After a career spanning 30 years in law enforcement, Livermore Police Chief Michael Harris announced on Wednesday that he plans to retire next month. Harris has led the Livermore Police Department since joining the force in 2013.
“As excited as I am about the next chapter in my life, this was not an easy decision to make,” said Harris. “Over the past seven years, I have come to love this place. I am proud of what the Livermore Police Department has accomplished in partnership with the community and know that the LPD will continue to do great things.”
Harris spearheaded the development of the department's "six pillars" -- public safety and crime prevention; accountability and public trust; community engagement; quality service; innovation and best practices; and employee development, wellness and succession planning) -- which have served as a "foundation of values and priorities for the organization," according to a statement.
He also developed the Area Command model to bolster the department's relationship with the community and expanded community outreach programs like Coffee with a Cop, Citizen's Police Academy, and Stuff-A-Cruiser.
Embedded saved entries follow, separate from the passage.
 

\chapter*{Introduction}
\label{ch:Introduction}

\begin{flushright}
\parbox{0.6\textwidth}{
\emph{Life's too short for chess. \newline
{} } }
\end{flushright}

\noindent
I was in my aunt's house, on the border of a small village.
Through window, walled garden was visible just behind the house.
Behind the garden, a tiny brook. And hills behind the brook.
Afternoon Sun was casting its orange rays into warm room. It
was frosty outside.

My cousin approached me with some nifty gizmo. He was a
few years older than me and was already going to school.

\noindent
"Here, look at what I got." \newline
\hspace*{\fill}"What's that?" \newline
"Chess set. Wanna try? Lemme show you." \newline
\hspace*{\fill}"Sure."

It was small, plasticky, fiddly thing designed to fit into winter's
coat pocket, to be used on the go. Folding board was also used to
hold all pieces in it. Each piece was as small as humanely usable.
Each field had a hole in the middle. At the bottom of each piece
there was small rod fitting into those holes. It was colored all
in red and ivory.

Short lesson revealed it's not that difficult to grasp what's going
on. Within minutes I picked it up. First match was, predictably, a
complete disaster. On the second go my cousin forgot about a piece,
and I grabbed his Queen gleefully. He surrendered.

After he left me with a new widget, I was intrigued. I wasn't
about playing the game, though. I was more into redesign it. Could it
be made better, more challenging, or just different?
Harris also prioritized hiring "community-oriented" officers like the 39 staff members hired during his tenure.
In a statement, Mayor John Marchand called it "an honor" to work with Harris and wished him well.
“It was under Chief Harris’ leadership that the city started the Drug House Nuisance Abatement Ordinance to get drug houses out of our neighborhoods,” Marchand said. “I have appreciated his leadership and professionalism as he has built and maintained an outstanding police department of which our community is rightfully proud. I wish him and his family all of the best for a long and healthy retirement.”
Harris is a graduate of California State University Stanislaus, where he received a bachelor's in criminal justice, and holds a master's in emergency services administration from California State University Long Beach. He is also a graduate of the FBI National Academy and the International Association of Chiefs of Police "Leadership in Police Organizations" program.
Starting as an officer with the Oakdale police in 1990, Harris soon transferred to the Modesto Police Department and worked his way from officer to captain while there before joining the Livermore police in 2013.
Harris' retirement is effective Aug. 14. The city has started the recruiting process for a new chief of police and said they will start accepting applications in the next few weeks.